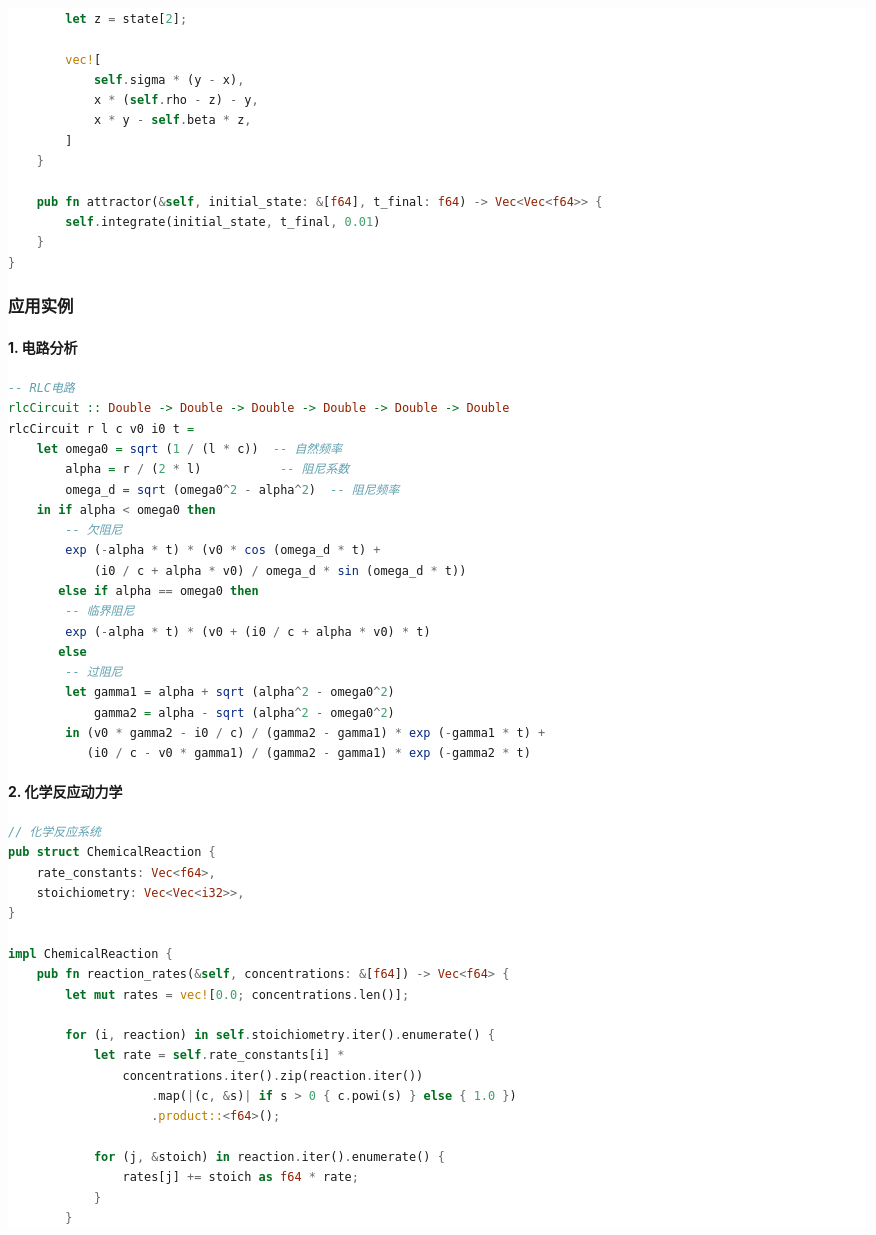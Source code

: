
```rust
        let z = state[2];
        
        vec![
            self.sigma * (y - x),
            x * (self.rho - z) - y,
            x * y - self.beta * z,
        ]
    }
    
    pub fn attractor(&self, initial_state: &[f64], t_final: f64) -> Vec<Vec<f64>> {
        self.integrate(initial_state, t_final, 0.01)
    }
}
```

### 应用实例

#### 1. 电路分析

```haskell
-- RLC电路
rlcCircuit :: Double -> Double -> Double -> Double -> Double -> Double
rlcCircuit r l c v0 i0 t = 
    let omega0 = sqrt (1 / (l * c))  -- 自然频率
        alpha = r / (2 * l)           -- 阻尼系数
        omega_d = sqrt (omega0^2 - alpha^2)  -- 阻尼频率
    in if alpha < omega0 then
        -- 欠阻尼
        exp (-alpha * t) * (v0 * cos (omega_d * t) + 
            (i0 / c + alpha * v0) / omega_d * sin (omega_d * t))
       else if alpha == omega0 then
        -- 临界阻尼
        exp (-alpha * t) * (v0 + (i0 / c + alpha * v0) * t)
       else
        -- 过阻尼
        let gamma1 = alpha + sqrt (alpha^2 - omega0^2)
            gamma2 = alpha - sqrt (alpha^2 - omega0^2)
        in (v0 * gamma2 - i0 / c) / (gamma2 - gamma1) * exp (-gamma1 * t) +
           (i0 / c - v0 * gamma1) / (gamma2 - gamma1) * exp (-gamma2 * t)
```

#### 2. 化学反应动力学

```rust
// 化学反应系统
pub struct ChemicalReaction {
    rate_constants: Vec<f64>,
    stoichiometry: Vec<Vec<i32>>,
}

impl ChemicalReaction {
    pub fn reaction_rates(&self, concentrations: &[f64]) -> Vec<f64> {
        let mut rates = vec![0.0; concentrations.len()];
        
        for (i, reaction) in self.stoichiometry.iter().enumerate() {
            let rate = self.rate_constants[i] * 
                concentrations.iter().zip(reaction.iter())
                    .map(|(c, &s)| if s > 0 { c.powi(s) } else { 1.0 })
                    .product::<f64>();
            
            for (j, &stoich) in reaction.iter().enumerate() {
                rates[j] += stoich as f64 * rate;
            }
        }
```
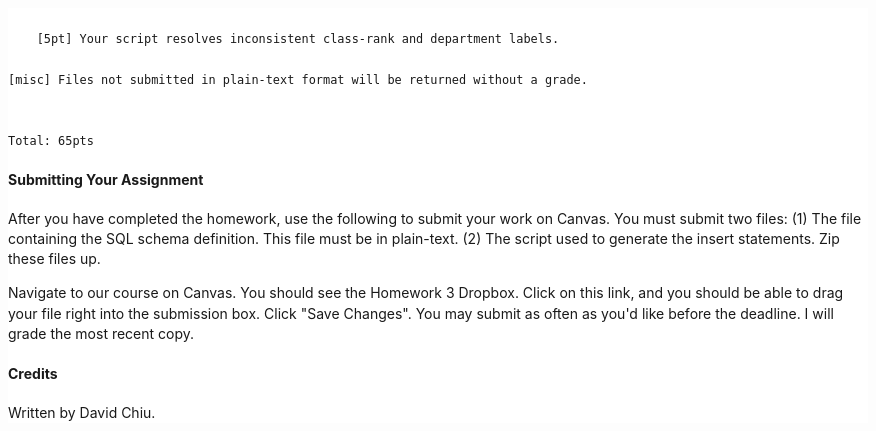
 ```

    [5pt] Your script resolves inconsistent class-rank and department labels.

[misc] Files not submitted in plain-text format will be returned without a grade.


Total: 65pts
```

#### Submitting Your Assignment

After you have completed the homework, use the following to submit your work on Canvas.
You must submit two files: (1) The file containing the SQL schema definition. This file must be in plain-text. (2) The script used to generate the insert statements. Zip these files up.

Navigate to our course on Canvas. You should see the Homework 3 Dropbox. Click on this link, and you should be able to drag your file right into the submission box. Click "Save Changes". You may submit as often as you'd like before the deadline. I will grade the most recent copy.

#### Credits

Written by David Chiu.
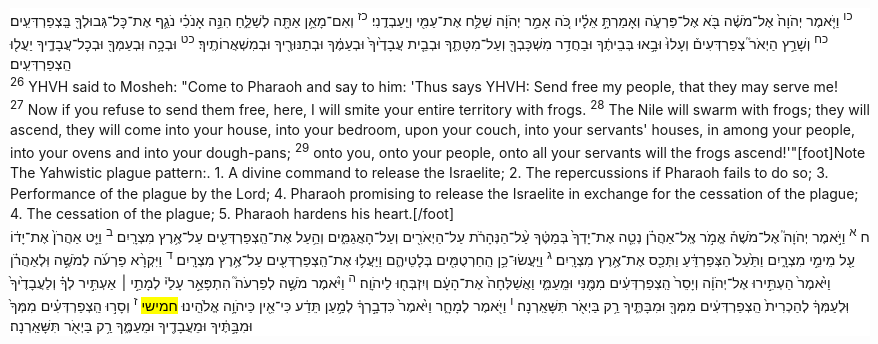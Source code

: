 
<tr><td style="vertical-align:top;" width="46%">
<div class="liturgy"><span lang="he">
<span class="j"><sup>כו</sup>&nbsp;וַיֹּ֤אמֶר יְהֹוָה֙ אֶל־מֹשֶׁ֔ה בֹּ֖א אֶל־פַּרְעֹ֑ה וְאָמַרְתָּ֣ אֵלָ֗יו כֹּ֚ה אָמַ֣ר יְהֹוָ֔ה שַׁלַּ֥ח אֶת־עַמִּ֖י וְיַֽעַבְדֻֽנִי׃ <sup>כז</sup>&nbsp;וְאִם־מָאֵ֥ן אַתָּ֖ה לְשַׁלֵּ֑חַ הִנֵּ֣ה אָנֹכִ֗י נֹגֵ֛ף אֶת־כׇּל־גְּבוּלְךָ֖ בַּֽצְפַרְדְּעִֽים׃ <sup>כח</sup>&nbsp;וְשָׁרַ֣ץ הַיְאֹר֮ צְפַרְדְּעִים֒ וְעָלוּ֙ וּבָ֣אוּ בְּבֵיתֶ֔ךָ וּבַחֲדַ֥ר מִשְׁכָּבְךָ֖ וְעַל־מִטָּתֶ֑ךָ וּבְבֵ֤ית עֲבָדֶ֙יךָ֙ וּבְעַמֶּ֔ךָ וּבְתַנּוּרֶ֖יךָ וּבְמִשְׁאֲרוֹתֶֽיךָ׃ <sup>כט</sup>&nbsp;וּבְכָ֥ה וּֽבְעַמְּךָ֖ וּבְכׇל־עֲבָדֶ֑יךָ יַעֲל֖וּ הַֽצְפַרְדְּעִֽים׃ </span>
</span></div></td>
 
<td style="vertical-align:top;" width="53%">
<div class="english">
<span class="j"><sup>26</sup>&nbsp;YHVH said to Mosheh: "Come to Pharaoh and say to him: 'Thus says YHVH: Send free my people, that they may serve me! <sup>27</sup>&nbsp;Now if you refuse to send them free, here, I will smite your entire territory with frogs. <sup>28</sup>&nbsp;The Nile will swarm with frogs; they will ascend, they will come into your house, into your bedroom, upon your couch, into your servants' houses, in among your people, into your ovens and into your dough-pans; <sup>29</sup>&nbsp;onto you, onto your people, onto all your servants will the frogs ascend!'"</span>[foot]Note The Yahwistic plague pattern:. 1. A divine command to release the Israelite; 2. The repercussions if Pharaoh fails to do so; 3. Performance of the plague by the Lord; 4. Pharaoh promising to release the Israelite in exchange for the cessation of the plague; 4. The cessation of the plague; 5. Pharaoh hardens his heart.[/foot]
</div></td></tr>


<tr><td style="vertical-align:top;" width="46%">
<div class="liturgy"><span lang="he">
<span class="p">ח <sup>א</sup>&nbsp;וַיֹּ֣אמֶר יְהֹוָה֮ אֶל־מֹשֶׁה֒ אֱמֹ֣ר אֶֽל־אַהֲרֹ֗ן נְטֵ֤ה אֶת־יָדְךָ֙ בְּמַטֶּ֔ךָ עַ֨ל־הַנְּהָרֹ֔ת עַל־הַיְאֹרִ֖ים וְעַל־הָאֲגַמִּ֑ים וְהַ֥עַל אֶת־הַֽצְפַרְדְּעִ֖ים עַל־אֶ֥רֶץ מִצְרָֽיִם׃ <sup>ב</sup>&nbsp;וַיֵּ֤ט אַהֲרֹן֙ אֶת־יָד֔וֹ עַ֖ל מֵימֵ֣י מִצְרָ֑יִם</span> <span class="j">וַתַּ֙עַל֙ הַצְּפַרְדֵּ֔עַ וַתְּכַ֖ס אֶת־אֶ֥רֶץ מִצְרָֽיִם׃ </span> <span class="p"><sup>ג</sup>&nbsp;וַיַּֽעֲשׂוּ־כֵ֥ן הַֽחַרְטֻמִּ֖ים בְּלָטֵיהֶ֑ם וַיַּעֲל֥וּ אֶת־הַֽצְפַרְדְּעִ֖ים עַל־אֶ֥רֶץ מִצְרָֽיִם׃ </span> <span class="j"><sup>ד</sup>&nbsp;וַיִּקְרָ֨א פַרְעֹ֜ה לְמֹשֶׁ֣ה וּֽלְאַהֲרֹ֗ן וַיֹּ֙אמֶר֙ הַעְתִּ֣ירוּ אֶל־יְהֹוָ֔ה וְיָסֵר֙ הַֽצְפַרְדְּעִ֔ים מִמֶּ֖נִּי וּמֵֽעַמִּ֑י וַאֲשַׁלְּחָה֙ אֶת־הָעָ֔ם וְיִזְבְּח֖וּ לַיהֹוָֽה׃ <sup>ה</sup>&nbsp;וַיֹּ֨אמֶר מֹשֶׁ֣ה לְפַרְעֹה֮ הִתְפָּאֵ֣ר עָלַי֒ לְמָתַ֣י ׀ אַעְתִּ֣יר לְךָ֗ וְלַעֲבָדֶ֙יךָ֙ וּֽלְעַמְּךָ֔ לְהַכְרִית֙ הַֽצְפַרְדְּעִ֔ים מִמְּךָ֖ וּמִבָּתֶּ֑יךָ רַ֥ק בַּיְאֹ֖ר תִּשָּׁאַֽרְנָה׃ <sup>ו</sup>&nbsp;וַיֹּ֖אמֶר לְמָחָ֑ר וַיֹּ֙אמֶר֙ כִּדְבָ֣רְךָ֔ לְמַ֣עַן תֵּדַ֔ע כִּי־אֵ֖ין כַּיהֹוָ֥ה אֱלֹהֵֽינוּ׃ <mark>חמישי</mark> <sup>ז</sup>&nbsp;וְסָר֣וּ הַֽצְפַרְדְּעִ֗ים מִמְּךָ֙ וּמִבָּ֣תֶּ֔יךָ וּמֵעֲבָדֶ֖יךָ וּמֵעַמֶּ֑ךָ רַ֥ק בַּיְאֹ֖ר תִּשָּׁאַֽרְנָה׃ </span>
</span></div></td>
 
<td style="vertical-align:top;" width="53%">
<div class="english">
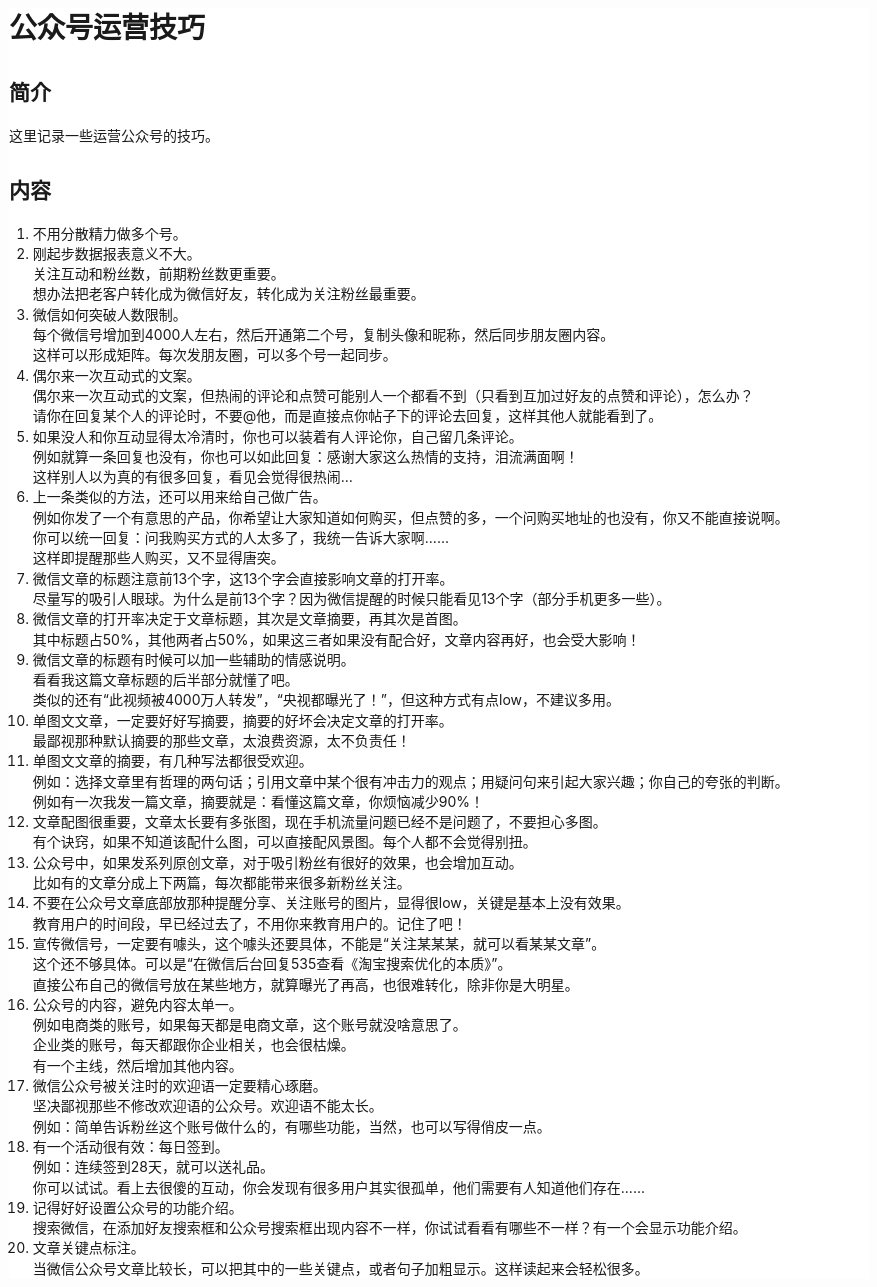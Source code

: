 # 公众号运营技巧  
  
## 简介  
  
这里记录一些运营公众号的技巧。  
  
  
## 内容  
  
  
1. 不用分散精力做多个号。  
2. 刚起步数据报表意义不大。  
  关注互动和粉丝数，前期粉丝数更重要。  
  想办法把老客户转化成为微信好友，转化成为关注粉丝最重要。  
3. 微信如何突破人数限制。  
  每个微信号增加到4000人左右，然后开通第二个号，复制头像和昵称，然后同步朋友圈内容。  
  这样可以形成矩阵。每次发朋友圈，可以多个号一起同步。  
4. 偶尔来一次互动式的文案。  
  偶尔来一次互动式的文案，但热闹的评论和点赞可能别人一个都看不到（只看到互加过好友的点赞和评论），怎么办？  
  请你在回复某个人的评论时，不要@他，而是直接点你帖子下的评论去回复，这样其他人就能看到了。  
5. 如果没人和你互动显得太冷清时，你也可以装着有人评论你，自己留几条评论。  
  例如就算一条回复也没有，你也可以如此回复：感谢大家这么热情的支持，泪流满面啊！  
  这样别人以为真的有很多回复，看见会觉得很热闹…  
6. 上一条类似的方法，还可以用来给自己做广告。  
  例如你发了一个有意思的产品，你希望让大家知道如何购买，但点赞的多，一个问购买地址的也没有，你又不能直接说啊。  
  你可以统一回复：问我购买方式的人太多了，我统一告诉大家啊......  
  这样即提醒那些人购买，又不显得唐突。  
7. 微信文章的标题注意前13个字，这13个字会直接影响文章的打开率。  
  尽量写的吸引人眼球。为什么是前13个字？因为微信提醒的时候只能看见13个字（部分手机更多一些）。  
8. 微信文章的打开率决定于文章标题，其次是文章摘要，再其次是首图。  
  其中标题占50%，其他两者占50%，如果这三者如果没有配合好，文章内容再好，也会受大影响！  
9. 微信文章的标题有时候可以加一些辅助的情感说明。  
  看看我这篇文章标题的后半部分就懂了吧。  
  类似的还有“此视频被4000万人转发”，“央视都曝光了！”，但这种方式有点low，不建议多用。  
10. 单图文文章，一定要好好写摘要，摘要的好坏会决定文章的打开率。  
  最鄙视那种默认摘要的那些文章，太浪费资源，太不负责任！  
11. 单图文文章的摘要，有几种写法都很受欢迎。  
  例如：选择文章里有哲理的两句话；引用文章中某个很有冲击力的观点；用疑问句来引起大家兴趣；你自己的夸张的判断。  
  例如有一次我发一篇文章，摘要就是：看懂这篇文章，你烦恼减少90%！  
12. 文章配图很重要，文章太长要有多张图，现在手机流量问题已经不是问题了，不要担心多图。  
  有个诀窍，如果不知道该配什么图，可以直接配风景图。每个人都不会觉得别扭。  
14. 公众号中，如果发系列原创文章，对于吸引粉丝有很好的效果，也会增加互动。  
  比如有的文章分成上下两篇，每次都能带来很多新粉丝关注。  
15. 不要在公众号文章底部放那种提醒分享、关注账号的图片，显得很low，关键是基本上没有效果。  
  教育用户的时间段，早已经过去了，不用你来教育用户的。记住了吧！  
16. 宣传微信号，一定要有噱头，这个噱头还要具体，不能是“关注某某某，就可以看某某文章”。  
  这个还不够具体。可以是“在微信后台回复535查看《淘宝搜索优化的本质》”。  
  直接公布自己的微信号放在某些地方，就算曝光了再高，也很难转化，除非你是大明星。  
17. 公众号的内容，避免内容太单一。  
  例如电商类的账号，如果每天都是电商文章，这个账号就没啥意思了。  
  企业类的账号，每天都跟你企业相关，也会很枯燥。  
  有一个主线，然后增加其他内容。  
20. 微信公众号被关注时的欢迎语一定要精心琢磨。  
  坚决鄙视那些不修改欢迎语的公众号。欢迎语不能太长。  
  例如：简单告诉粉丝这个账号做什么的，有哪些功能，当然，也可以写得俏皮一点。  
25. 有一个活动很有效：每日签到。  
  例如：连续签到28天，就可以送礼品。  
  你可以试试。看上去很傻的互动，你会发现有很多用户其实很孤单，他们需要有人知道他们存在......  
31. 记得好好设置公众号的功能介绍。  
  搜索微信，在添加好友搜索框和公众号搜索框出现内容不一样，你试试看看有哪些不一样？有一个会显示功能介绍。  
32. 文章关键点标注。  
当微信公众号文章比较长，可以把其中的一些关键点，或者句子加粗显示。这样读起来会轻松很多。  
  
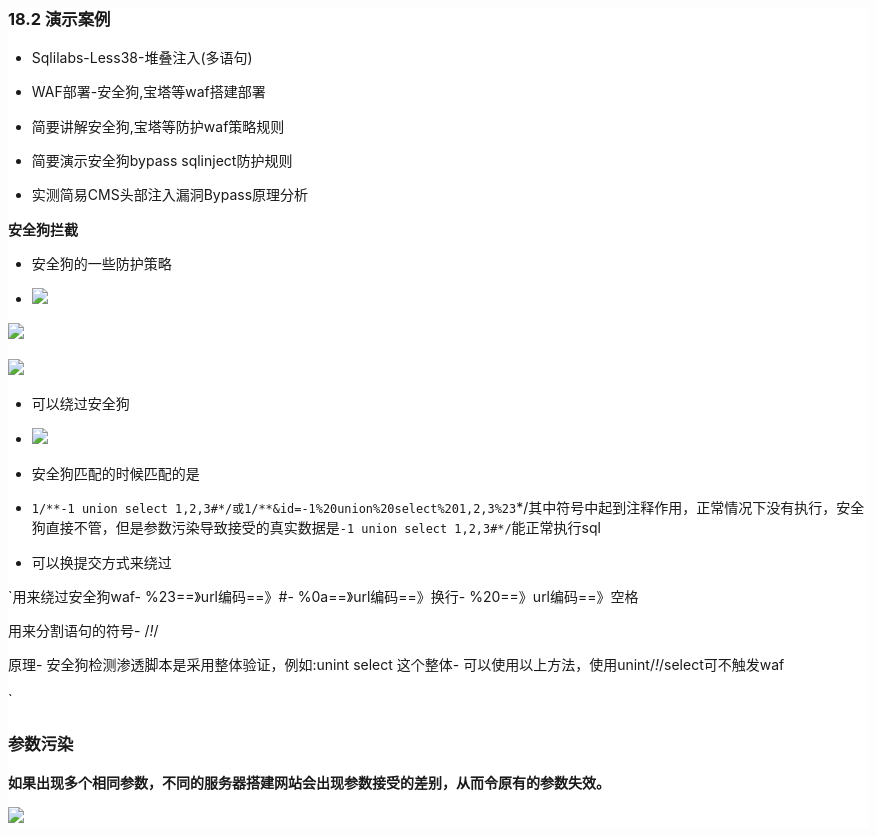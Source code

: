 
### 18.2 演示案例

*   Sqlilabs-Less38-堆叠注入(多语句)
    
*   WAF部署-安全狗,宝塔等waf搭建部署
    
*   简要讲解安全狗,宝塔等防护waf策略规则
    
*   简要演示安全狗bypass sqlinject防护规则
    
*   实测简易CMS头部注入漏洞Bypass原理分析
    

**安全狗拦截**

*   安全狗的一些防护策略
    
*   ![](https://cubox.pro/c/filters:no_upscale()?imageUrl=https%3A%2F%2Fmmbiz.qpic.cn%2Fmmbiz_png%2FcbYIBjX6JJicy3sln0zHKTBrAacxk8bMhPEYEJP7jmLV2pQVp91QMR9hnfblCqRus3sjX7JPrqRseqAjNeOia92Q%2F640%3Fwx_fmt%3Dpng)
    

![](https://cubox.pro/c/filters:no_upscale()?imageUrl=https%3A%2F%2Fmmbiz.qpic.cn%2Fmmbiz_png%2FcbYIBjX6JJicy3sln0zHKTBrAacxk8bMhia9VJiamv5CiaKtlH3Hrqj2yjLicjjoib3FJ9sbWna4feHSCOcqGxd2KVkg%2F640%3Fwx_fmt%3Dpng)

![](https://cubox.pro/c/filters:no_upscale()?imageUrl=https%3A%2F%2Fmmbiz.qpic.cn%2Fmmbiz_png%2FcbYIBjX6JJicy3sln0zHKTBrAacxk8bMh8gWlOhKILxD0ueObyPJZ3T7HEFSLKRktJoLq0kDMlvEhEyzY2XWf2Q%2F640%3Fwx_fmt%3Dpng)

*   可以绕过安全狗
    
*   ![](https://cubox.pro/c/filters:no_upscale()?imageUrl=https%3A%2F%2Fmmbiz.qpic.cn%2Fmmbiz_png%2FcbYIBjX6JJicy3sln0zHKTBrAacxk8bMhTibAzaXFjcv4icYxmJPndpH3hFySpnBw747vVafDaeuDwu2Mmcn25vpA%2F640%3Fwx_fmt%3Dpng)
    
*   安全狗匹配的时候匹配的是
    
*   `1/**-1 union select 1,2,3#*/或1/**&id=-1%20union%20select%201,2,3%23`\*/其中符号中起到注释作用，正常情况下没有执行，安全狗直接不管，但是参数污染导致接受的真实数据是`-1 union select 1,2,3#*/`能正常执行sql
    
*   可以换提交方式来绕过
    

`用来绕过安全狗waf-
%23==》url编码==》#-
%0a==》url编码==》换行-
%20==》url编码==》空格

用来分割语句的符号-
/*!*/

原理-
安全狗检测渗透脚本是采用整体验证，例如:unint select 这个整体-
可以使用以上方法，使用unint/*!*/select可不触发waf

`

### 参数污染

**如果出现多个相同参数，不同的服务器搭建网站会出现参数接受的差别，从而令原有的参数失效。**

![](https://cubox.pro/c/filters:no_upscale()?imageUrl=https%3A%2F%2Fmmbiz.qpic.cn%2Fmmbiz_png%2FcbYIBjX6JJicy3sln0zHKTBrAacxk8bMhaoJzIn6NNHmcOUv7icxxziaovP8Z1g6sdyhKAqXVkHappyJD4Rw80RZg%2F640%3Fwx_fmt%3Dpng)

_Problem requirements:_ Count every line in the listing that holds the word "concentrations". Report the count and nothing else.

_Solved problem:_ 3